- [Task directions] In the copy, include no pictures. Reproduce the rest of the entries exactly.

- [Data in this exercise]
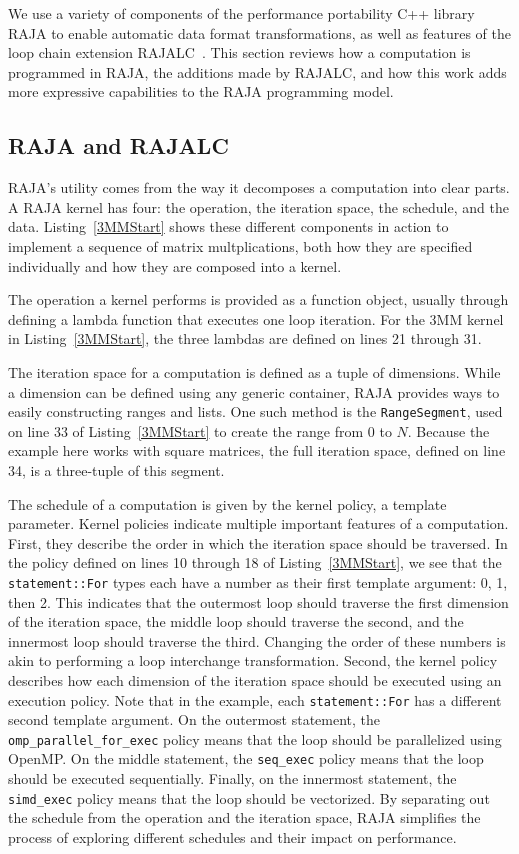 We use a variety of components of the performance portability C++ library RAJA to enable automatic data format transformations, as well as features of the loop chain extension RAJALC~\cite{neth2021inter}. 
This section reviews how a computation is programmed in RAJA, the additions made by RAJALC, and how this work adds more expressive capabilities to the RAJA programming model.

\subsection{RAJA and RAJALC}

RAJA's utility comes from the way it decomposes a computation into clear parts.
A RAJA kernel has four: the operation, the iteration space, the schedule, and the data. 
Listing~\ref{3MMStart} shows these different components in action to implement a sequence of matrix multplications, both how they are specified individually and how they are composed into a kernel.

The operation a kernel performs is provided as a function object, usually through defining a lambda function that executes one loop iteration.
For the 3MM kernel in Listing~\ref{3MMStart}, the three lambdas are defined on lines 21 through 31. 

The iteration space for a computation is defined as a tuple of dimensions.
While a dimension can be defined using any generic container, RAJA provides ways to easily constructing ranges and lists.
One such method is the \verb.RangeSegment., used on line 33 of Listing~\ref{3MMStart} to create the range from $0$ to $N$. 
Because the example here works with square matrices, the full iteration space, defined on line 34, is a three-tuple of this segment. 

The schedule of a computation is given by the kernel policy, a template parameter. 
Kernel policies indicate multiple important features of a computation.
First, they describe the order in which the iteration space should be traversed.
In the policy defined on lines 10 through 18 of Listing~\ref{3MMStart}, we see that the \verb.statement::For. types each have a number as their first template argument: 0, 1, then 2.
This indicates that the outermost loop should traverse the first dimension of the iteration space, the middle loop should traverse the second, and the innermost loop should traverse the third. 
Changing the order of these numbers is akin to performing a loop interchange transformation.
Second, the kernel policy describes how each dimension of the iteration space should be executed using an execution policy.
Note that in the example, each \verb.statement::For. has a different second template argument.
On the outermost statement, the \verb.omp_parallel_for_exec. policy means that the loop should be parallelized using OpenMP. 
On the middle statement, the \verb.seq_exec. policy means that the loop should be executed sequentially.
Finally, on the innermost statement, the \verb.simd_exec. policy means that the loop should be vectorized.
By separating out the schedule from the operation and the iteration space, RAJA simplifies the process of exploring different schedules and their impact on performance.

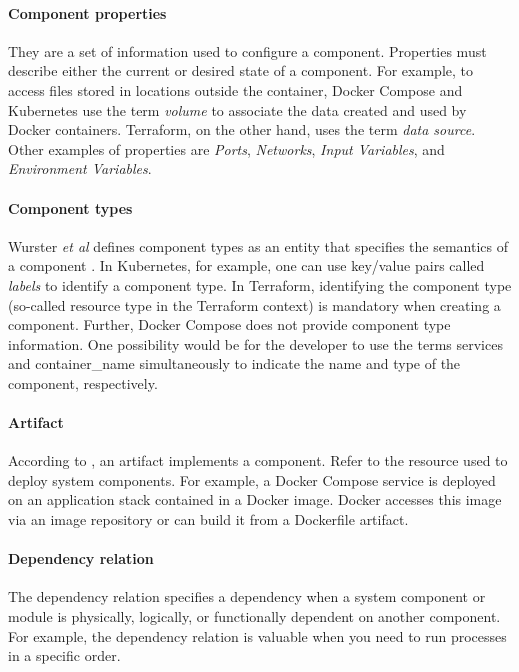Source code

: \documentclass[sigconf]{acmart}
\begin{document}
\paragraph{\textbf{Component properties}} They are a set of information used to configure a component. Properties must describe either the current or desired state of a component. For example, to access files stored in locations outside the container, Docker Compose and Kubernetes use the term \textit{volume} to associate the data created and used by Docker containers. Terraform, on the other hand, uses the term \textit{data source}. Other examples of properties are \textit{Ports}, \textit{Networks}, \textit{Input Variables}, and \textit{Environment Variables}.

\paragraph{\textbf{Component types}} Wurster \textit{et al} defines component types as an entity that specifies the semantics of a component \cite{wurster2019}. In Kubernetes, for example, one can use key/value pairs called \textit{labels} to identify a component type. In Terraform, identifying the component type (so-called resource type in the Terraform context) is mandatory when creating a component. 
Further, Docker Compose does not provide component type information. One possibility would be for the developer to use the terms services and container\_name simultaneously to indicate the name and type of the component, respectively.

\paragraph{\textbf{Artifact}} According to \cite{wurster2019}, an artifact implements a component. Refer to the resource used to deploy system components. For example, a Docker Compose service is deployed on an application stack contained in a Docker image. Docker accesses this image via an image repository or can build it from a Dockerfile artifact.

\paragraph{\textbf{Dependency relation}} The dependency relation specifies a dependency when a system component or module is physically, logically, or functionally dependent on another component. For example, the dependency relation is valuable when you need to run processes in a specific order.
\end{document}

- [Exercise answer]
 We use a variety of components of the performance portability C++ library RAJA to enable automatic data format transformations, as well as features of the loop chain extension RAJALC~\cite{neth2021inter}. 
This section reviews how a computation is programmed in RAJA, the additions made by RAJALC, and how this work adds more expressive capabilities to the RAJA programming model.

\subsection{RAJA and RAJALC}

RAJA's utility comes from the way it decomposes a computation into clear parts.
A RAJA kernel has four: the operation, the iteration space, the schedule, and the data. 
Listing~\ref{3MMStart} shows these different components in action to implement a sequence of matrix multplications, both how they are specified individually and how they are composed into a kernel.

The operation a kernel performs is provided as a function object, usually through defining a lambda function that executes one loop iteration.
For the 3MM kernel in Listing~\ref{3MMStart}, the three lambdas are defined on lines 21 through 31. 

The iteration space for a computation is defined as a tuple of dimensions.
While a dimension can be defined using any generic container, RAJA provides ways to easily constructing ranges and lists.
One such method is the \verb.RangeSegment., used on line 33 of Listing~\ref{3MMStart} to create the range from $0$ to $N$. 
Because the example here works with square matrices, the full iteration space, defined on line 34, is a three-tuple of this segment. 

The schedule of a computation is given by the kernel policy, a template parameter. 
Kernel policies indicate multiple important features of a computation.
First, they describe the order in which the iteration space should be traversed.
In the policy defined on lines 10 through 18 of Listing~\ref{3MMStart}, we see that the \verb.statement::For. types each have a number as their first template argument: 0, 1, then 2.
This indicates that the outermost loop should traverse the first dimension of the iteration space, the middle loop should traverse the second, and the innermost loop should traverse the third. 
Changing the order of these numbers is akin to performing a loop interchange transformation.
Second, the kernel policy describes how each dimension of the iteration space should be executed using an execution policy.
Note that in the example, each \verb.statement::For. has a different second template argument.
On the outermost statement, the \verb.omp_parallel_for_exec. policy means that the loop should be parallelized using OpenMP. 
On the middle statement, the \verb.seq_exec. policy means that the loop should be executed sequentially.
Finally, on the innermost statement, the \verb.simd_exec. policy means that the loop should be vectorized.
By separating out the schedule from the operation and the iteration space, RAJA simplifies the process of exploring different schedules and their impact on performance.

Source code

: \documentclass[sigconf]{acmart}
\begin{document}
\paragraph{\textbf{Component properties}} They are a set of information used to configure a component. Properties must describe either the current or desired state of a component. For example, to access files stored in locations outside the container, Docker Compose and Kubernetes use the term \textit{volume} to associate the data created and used by Docker containers. Terraform, on the other hand, uses the term \textit{data source}. Other examples of properties are \textit{Ports}, \textit{Networks}, \textit{Input Variables}, and \textit{Environment Variables}.

\paragraph{\textbf{Component types}} Wurster \textit{et al} defines component types as an entity that specifies the semantics of a component \cite{wurster2019}. In Kubernetes, for example, one can use key/value pairs called \textit{labels} to identify a component type. In Terraform, identifying the component type (so-called resource type in the Terraform context) is mandatory when creating a component. 
Further, Docker Compose does not provide component type information. One possibility would be for the developer to use the terms services and container\_name simultaneously to indicate the name and type of the component, respectively.

\paragraph{\textbf{Artifact}} According to \cite{wurster2019}, an artifact implements a component. Refer to the resource used to deploy system components. For example, a Docker Compose service is deployed on an application stack contained in a Docker image. Docker accesses this image via an image repository or can build it from a Dockerfile artifact.

\paragraph{\textbf{Dependency relation}} The dependency relation specifies a dependency when a system component or module is physically, logically, or functionally dependent on another component. For example, the dependency relation is valuable when you need to run processes in a specific order.
\end{document}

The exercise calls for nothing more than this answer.